Activity – Which of the lines below hold "Nano"? Please return each one.

Raw data –
..........

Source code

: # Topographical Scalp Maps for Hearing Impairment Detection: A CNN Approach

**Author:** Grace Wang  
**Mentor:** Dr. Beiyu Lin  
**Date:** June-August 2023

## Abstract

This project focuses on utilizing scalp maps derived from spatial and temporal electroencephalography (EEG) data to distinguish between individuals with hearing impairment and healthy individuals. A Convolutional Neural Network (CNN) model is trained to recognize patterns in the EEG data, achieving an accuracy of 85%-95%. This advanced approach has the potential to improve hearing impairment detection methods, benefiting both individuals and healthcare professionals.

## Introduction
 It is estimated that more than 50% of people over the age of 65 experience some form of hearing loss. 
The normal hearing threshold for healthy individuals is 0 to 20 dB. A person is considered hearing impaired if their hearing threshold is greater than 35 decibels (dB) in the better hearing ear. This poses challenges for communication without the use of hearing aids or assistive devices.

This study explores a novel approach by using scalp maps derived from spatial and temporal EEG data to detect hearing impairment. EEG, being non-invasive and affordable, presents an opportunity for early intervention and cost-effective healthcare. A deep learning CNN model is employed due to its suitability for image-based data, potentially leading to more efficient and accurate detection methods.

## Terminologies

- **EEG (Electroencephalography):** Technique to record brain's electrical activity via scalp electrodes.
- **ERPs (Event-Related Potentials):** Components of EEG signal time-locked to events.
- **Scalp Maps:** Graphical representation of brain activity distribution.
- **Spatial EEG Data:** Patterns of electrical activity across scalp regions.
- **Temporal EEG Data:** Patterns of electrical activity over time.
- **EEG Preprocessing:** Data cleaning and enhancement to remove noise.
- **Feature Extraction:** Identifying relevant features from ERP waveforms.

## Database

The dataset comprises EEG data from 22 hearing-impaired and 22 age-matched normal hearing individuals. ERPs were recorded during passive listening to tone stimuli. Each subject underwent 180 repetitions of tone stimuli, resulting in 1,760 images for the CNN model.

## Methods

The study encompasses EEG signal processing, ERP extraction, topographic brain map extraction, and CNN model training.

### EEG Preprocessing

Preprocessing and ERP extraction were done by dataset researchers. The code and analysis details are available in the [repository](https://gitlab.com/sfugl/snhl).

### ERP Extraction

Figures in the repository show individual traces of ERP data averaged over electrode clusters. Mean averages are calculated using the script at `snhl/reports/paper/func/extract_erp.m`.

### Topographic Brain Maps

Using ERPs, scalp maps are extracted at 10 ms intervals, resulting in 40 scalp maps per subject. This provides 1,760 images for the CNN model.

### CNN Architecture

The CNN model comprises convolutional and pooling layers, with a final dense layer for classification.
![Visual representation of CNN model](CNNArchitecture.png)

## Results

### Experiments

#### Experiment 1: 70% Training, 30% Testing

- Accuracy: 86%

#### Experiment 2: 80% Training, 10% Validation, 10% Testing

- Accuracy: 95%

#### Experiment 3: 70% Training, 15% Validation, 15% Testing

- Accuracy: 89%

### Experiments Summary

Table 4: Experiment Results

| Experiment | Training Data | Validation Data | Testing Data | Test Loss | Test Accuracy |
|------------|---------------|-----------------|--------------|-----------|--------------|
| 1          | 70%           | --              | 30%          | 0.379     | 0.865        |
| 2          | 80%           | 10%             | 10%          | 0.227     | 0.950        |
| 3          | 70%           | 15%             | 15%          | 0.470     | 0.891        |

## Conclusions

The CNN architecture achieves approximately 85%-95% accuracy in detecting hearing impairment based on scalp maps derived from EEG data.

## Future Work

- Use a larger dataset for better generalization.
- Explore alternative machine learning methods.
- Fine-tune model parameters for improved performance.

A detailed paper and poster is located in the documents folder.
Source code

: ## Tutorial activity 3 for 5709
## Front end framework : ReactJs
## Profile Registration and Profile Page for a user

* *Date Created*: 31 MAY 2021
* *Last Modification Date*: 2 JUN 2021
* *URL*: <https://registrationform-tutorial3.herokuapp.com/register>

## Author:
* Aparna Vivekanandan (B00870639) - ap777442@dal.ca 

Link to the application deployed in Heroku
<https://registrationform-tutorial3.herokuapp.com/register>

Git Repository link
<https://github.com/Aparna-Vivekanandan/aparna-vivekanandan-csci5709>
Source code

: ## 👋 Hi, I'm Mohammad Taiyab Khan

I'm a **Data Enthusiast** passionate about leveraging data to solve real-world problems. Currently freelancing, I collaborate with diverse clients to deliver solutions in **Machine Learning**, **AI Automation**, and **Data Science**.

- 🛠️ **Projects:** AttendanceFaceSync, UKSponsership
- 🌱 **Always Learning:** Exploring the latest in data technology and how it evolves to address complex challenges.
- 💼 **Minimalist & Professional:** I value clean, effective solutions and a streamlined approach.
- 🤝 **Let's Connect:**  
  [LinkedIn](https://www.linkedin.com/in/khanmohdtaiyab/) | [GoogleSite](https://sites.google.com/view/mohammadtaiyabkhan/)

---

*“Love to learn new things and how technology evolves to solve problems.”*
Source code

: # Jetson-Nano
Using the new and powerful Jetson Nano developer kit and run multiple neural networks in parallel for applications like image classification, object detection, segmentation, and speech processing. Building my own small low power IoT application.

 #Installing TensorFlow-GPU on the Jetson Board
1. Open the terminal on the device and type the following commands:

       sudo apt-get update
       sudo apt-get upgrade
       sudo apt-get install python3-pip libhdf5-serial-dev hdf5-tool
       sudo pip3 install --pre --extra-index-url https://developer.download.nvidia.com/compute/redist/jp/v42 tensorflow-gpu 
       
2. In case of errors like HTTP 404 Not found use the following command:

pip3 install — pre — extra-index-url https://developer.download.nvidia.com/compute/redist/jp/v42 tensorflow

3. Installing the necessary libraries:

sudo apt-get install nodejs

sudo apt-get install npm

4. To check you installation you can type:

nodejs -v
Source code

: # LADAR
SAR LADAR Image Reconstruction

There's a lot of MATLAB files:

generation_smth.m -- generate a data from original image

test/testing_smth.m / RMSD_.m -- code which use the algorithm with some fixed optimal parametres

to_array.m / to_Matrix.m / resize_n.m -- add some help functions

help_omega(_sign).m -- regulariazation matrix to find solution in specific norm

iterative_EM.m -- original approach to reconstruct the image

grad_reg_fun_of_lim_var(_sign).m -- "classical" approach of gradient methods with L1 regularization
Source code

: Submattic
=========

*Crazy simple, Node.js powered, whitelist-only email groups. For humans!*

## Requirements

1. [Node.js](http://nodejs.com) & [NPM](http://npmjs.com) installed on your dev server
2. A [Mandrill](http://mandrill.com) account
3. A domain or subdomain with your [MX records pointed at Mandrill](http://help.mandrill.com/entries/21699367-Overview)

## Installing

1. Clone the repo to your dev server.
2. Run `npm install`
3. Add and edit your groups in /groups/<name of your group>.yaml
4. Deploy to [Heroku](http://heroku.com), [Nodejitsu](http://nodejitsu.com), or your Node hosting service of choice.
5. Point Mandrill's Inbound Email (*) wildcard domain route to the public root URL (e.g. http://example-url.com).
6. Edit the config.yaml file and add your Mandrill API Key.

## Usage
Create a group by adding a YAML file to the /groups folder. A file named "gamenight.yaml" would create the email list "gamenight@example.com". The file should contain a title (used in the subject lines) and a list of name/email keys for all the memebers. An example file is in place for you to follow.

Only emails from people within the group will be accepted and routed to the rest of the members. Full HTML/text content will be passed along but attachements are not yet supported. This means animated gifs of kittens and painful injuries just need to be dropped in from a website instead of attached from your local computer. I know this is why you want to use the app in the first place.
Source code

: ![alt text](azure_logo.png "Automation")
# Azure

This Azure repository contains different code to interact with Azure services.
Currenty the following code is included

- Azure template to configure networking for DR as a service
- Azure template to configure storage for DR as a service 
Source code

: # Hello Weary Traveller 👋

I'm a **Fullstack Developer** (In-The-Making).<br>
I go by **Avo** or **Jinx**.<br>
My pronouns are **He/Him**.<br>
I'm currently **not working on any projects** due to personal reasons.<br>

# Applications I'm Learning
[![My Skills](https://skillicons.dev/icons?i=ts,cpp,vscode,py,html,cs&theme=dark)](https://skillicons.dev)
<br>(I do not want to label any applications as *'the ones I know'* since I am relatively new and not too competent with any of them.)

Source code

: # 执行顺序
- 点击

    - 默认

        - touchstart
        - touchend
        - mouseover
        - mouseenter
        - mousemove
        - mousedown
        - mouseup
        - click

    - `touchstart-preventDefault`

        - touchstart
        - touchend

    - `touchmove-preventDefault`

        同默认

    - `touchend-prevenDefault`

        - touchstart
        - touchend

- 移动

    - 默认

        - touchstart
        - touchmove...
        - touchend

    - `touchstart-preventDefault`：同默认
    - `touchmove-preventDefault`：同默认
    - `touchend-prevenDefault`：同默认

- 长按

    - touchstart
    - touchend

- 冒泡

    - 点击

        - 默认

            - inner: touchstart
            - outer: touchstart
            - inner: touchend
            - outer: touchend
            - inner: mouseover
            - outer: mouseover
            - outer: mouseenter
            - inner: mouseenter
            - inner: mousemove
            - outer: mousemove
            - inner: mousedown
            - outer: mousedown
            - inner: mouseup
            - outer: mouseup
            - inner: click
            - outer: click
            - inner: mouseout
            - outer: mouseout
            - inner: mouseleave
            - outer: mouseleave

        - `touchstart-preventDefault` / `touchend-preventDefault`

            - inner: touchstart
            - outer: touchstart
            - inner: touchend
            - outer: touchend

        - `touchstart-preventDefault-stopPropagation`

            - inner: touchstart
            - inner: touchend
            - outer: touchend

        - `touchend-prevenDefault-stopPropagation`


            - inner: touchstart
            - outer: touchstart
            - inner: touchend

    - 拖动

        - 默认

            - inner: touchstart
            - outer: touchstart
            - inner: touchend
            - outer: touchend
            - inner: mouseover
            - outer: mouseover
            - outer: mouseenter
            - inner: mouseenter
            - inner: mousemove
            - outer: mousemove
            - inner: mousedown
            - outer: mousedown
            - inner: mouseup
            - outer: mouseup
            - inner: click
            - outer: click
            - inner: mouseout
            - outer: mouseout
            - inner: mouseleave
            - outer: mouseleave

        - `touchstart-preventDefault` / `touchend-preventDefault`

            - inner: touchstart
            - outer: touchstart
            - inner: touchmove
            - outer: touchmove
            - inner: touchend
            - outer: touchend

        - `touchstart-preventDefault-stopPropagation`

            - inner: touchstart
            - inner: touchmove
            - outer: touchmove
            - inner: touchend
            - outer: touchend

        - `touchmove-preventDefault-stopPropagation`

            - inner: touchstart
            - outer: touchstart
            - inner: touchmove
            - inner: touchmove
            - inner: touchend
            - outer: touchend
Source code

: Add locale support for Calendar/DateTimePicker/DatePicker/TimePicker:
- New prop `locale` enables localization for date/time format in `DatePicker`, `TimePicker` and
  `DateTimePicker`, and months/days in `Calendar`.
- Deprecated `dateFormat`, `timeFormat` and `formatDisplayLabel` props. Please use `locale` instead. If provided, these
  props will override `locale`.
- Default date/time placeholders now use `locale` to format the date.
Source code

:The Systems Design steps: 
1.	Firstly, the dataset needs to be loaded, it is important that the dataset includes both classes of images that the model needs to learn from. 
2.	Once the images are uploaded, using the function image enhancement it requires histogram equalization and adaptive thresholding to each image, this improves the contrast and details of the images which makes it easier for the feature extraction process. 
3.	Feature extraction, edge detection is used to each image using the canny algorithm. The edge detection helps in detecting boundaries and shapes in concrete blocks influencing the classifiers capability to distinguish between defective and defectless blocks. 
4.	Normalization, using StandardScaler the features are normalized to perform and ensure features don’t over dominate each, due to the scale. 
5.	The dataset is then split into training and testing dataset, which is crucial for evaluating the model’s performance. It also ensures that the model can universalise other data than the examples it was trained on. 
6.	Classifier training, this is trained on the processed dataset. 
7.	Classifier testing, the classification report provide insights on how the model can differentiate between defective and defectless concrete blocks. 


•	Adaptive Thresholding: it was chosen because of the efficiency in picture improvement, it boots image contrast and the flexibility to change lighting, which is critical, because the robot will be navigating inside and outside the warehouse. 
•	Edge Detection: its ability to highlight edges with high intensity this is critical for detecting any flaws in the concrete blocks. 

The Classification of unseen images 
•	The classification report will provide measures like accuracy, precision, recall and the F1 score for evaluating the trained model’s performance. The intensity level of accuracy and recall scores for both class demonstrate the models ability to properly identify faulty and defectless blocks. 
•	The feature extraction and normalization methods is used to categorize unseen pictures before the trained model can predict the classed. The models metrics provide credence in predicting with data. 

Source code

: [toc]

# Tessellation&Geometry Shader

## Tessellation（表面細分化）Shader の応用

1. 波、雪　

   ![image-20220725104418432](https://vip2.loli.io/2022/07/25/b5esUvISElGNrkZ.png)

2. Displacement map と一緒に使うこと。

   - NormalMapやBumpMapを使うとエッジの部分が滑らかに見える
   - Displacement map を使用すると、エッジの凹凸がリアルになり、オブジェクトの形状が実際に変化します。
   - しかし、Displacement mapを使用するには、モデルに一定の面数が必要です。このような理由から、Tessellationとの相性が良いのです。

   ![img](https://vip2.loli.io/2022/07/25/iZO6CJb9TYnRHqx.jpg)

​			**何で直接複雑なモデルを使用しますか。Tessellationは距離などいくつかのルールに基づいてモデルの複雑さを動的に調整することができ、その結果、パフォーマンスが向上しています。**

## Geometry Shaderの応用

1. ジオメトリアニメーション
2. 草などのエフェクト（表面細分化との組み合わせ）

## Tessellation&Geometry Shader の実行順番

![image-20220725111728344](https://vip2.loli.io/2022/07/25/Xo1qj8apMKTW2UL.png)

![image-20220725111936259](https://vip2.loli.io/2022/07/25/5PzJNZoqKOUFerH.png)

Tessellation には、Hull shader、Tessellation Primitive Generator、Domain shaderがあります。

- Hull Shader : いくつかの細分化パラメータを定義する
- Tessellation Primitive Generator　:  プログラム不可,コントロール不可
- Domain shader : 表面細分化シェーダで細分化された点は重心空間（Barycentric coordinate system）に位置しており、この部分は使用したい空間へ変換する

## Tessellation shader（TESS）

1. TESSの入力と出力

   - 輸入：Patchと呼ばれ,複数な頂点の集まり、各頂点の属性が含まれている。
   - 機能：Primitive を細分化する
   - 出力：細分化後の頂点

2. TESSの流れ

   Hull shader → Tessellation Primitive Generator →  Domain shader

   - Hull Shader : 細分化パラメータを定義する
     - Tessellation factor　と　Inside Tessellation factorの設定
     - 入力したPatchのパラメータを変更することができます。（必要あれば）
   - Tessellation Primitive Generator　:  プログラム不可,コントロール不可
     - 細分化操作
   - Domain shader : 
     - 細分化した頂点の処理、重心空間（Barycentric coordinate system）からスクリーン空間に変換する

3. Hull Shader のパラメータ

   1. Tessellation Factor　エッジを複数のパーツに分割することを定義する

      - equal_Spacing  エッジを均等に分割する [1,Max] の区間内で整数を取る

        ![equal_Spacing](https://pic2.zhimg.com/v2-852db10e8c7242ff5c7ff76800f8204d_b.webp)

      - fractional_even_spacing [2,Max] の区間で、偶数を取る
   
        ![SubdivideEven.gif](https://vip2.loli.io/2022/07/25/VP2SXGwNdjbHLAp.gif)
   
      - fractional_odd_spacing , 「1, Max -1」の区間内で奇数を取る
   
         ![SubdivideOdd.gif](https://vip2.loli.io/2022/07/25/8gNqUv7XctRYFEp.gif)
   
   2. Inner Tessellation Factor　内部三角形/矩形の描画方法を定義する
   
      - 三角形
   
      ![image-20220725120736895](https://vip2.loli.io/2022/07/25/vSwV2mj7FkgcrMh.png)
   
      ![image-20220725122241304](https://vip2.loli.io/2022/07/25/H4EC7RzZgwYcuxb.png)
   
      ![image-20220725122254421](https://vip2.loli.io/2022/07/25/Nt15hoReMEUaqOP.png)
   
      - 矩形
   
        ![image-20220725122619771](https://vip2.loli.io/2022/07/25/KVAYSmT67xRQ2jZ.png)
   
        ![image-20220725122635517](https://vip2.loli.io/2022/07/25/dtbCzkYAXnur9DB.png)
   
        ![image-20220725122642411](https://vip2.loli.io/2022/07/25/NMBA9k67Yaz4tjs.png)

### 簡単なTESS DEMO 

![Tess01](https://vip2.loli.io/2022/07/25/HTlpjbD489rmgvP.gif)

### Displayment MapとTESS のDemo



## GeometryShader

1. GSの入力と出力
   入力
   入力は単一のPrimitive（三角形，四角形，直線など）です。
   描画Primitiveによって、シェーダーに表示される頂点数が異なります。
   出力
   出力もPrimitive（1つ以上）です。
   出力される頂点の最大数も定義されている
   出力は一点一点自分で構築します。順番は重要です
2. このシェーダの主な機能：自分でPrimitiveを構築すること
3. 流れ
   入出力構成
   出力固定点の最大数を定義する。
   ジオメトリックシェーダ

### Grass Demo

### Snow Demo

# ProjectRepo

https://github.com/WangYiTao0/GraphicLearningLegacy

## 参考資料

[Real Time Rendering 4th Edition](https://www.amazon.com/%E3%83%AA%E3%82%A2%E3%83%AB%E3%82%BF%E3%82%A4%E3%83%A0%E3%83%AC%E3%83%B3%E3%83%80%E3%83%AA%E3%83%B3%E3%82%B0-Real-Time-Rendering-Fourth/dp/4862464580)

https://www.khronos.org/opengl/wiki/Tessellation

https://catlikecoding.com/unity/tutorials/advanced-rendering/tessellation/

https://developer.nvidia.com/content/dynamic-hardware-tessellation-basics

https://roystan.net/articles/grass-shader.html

..........

Solution for this exercise –
: # Jetson-Nano
Using the new and powerful Jetson Nano developer kit and run multiple neural networks in parallel for applications like image classification, object detection, segmentation, and speech processing. Building my own small low power IoT application.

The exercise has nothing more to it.